Didgeridoos bring Australian outback to library

Rob Thomas plays one of his many didgeridoos.

By Amelia Tarallo
Hometown Weekly Staff

Rob Thomas, an expert in all things Australian, visited the Sherborn Library on Wednesday July 31. The show was the perfect respite for families struggling to find something to do with their kids during the severe weather of the day. Thomas’ program included a set: a few different collages of images, a giant blowup globe, a stuffed crocodile, and, of course, a collection of didgeridoos.

Thomas began the program by showing off his didgeridoo playing skills. “I want to make sure that you can hear the sound of my didgeridoo,” he told his audience. After a few exaggerated failed attempts, Thomas started playing the instrument. Soon, Thomas accompanied the sound of the didgeridoo by banging on the instrument with some tools and later, by swinging a bullroarer through the air to make a sound resembling a plane propeller right before takeoff. At one point, Thomas asked his audience to recite a tongue twister. “Can you guys say ‘didgeridoo down under’ three times fast?” he asked before his audience launched into a series of attempts, as well as giggles.
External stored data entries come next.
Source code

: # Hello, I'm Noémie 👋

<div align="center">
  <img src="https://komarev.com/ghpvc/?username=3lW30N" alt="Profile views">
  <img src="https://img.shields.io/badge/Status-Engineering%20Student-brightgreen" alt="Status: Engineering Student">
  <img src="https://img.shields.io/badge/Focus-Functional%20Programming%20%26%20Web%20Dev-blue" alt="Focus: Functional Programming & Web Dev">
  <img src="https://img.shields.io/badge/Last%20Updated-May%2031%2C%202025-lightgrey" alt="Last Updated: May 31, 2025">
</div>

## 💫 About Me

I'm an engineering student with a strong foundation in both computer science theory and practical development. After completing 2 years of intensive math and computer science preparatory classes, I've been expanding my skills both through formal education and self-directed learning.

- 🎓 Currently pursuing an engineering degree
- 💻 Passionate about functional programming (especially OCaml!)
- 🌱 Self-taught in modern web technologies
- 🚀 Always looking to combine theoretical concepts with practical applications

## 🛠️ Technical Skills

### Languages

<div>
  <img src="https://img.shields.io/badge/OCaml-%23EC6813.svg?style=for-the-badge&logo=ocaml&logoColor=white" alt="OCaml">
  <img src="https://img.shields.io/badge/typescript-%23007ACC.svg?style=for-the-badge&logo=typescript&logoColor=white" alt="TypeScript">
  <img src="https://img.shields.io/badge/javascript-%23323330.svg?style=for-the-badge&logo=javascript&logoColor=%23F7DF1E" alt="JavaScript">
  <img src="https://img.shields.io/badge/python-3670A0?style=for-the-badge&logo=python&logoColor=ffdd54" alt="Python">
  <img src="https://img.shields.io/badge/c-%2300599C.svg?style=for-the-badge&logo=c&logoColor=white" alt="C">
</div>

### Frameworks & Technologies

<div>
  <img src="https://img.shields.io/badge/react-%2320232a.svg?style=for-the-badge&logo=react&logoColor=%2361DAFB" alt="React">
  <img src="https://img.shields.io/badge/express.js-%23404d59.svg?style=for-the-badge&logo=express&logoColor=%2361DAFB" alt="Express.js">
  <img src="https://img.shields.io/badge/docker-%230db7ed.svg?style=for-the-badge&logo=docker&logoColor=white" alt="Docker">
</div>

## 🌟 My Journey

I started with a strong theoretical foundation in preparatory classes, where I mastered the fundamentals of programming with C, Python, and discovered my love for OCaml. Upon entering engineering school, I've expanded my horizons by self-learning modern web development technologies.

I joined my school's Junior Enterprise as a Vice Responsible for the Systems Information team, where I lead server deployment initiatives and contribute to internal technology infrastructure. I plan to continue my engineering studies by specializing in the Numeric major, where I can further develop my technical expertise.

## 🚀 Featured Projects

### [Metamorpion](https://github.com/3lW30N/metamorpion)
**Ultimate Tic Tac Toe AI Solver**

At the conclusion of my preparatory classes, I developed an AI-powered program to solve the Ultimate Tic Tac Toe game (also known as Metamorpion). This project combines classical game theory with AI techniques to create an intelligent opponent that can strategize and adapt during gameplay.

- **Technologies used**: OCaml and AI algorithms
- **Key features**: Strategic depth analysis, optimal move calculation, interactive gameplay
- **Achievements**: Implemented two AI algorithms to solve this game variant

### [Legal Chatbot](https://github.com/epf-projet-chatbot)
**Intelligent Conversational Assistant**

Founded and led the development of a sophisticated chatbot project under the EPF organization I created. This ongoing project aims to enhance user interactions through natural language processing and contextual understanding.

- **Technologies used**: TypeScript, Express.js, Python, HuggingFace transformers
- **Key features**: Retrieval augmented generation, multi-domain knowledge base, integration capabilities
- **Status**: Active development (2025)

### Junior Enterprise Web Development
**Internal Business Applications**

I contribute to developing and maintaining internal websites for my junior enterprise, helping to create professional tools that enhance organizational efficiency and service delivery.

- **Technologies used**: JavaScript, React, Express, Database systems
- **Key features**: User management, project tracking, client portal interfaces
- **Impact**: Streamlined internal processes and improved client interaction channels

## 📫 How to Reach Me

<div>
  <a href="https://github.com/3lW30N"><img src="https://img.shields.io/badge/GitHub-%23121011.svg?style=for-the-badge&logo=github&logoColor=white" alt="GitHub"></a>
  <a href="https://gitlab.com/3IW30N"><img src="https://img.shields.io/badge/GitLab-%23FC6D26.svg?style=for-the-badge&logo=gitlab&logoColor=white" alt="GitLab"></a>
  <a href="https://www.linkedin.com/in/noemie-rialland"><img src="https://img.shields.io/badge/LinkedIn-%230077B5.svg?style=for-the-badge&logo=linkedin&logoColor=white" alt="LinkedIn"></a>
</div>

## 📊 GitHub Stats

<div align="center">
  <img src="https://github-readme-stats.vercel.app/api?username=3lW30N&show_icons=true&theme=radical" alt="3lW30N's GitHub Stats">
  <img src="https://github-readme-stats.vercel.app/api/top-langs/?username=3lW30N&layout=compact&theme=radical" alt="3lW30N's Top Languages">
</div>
Thomas then moved onto describing how a didgeridoo is made. Termites hollow out the trunk of a tree. The person looking for the perfect tree trunk will then bang on it to see if it’s hollow. If it is, they will cut down the tree and shake it out to remove all of the termites. Part of what makes it so interesting is that the didgeridoo is a naturally created instrument, dependent upon the elements of the outdoors. Without termites, the instrument would never have ever existed.
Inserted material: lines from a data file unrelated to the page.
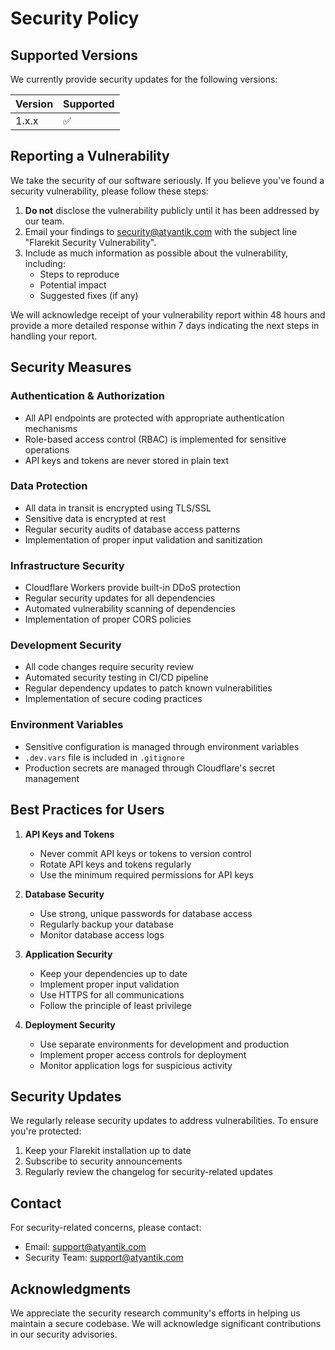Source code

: # Security Policy

## Supported Versions

We currently provide security updates for the following versions:

| Version | Supported          |
| ------- | ------------------ |
| 1.x.x   | :white_check_mark: |

## Reporting a Vulnerability

We take the security of our software seriously. If you believe you've found a security vulnerability, please follow these steps:

1. **Do not** disclose the vulnerability publicly until it has been addressed by our team.
2. Email your findings to security@atyantik.com with the subject line "Flarekit Security Vulnerability".
3. Include as much information as possible about the vulnerability, including:
   - Steps to reproduce
   - Potential impact
   - Suggested fixes (if any)

We will acknowledge receipt of your vulnerability report within 48 hours and provide a more detailed response within 7 days indicating the next steps in handling your report.

## Security Measures

### Authentication & Authorization

- All API endpoints are protected with appropriate authentication mechanisms
- Role-based access control (RBAC) is implemented for sensitive operations
- API keys and tokens are never stored in plain text

### Data Protection

- All data in transit is encrypted using TLS/SSL
- Sensitive data is encrypted at rest
- Regular security audits of database access patterns
- Implementation of proper input validation and sanitization

### Infrastructure Security

- Cloudflare Workers provide built-in DDoS protection
- Regular security updates for all dependencies
- Automated vulnerability scanning of dependencies
- Implementation of proper CORS policies

### Development Security

- All code changes require security review
- Automated security testing in CI/CD pipeline
- Regular dependency updates to patch known vulnerabilities
- Implementation of secure coding practices

### Environment Variables

- Sensitive configuration is managed through environment variables
- `.dev.vars` file is included in `.gitignore`
- Production secrets are managed through Cloudflare's secret management

## Best Practices for Users

1. **API Keys and Tokens**

   - Never commit API keys or tokens to version control
   - Rotate API keys and tokens regularly
   - Use the minimum required permissions for API keys

2. **Database Security**

   - Use strong, unique passwords for database access
   - Regularly backup your database
   - Monitor database access logs

3. **Application Security**

   - Keep your dependencies up to date
   - Implement proper input validation
   - Use HTTPS for all communications
   - Follow the principle of least privilege

4. **Deployment Security**
   - Use separate environments for development and production
   - Implement proper access controls for deployment
   - Monitor application logs for suspicious activity

## Security Updates

We regularly release security updates to address vulnerabilities. To ensure you're protected:

1. Keep your Flarekit installation up to date
2. Subscribe to security announcements
3. Regularly review the changelog for security-related updates

## Contact

For security-related concerns, please contact:

- Email: support@atyantik.com
- Security Team: support@atyantik.com

## Acknowledgments

We appreciate the security research community's efforts in helping us maintain a secure codebase. We will acknowledge significant contributions in our security advisories.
Rob Thomas explains how didgeridoos are made.

Rob Thomas explains how didgeridoos are made.

With a duffel bag filled with a litany of stuffed animals, Thomas began showing the audience some examples of common Australian wildlife. He began with perhaps the most well-known, the kangaroo. Then, he moved onto to describing the qualities of wombats and Tasmanian devils. “Good day, Sasquatch,” he said to a plush ringtail possum. Thomas shocked his audience - and precipitated more than a few screams - by throwing a stuffed snake into its midst. A Tasmanian tiger served as a sad exemplar of how extinctions are occurring right in front of our eyes. Thomas also threw a stuffed sloth at the globe, only for it to bounce back and land right back in his hand.

The famous platypus, meanwhile, became an example of how being different isn’t a bad thing. “Be as different as you want to be. And if you need inspiration then look no further than the platypus,” said Thomas. As one of the only three monotremes (egg-laying mammals), the platypus is as different as one can be.

Though the program was centered around Australia, Thomas made sure to teach his audience about the importance of acceptance and respect of other cultures, treating the environment better than previous generations, and - of course - the best noises a didgeridoo can make.